Source records:
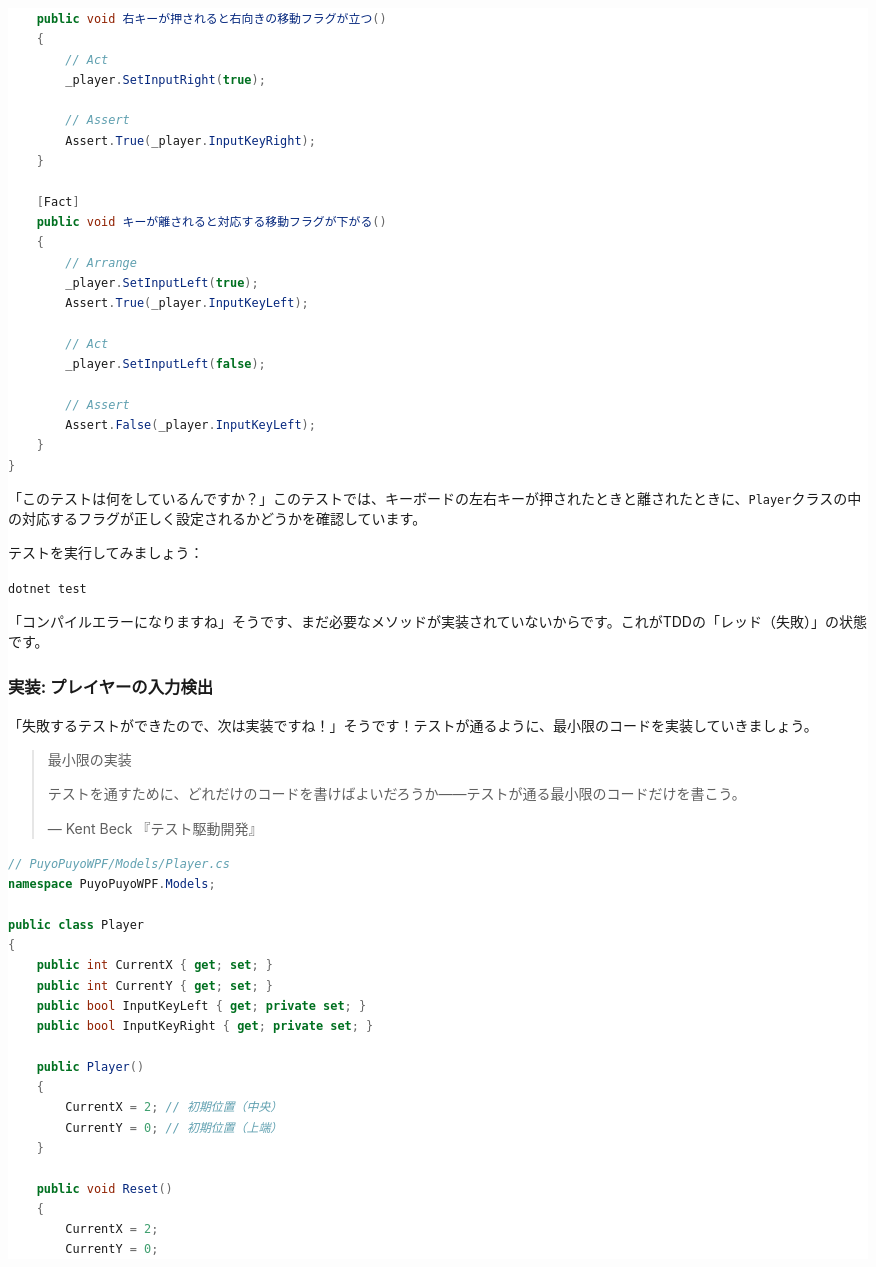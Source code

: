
 ```csharp
    public void 右キーが押されると右向きの移動フラグが立つ()
    {
        // Act
        _player.SetInputRight(true);

        // Assert
        Assert.True(_player.InputKeyRight);
    }

    [Fact]
    public void キーが離されると対応する移動フラグが下がる()
    {
        // Arrange
        _player.SetInputLeft(true);
        Assert.True(_player.InputKeyLeft);

        // Act
        _player.SetInputLeft(false);

        // Assert
        Assert.False(_player.InputKeyLeft);
    }
}
```

「このテストは何をしているんですか？」このテストでは、キーボードの左右キーが押されたときと離されたときに、`Player`クラスの中の対応するフラグが正しく設定されるかどうかを確認しています。

テストを実行してみましょう：

```bash
dotnet test
```

「コンパイルエラーになりますね」そうです、まだ必要なメソッドが実装されていないからです。これがTDDの「レッド（失敗）」の状態です。

### 実装: プレイヤーの入力検出

「失敗するテストができたので、次は実装ですね！」そうです！テストが通るように、最小限のコードを実装していきましょう。

> 最小限の実装
> 
> テストを通すために、どれだけのコードを書けばよいだろうか——テストが通る最小限のコードだけを書こう。
> 
> — Kent Beck 『テスト駆動開発』

```csharp
// PuyoPuyoWPF/Models/Player.cs
namespace PuyoPuyoWPF.Models;

public class Player
{
    public int CurrentX { get; set; }
    public int CurrentY { get; set; }
    public bool InputKeyLeft { get; private set; }
    public bool InputKeyRight { get; private set; }
    
    public Player()
    {
        CurrentX = 2; // 初期位置（中央）
        CurrentY = 0; // 初期位置（上端）
    }

    public void Reset()
    {
        CurrentX = 2;
        CurrentY = 0;
```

Task description: Among the lines above, return those that contain the string "CurrentX".

Exercise output:
    public int CurrentX { get; set; }
        CurrentX = 2; // 初期位置（中央）
        CurrentX = 2;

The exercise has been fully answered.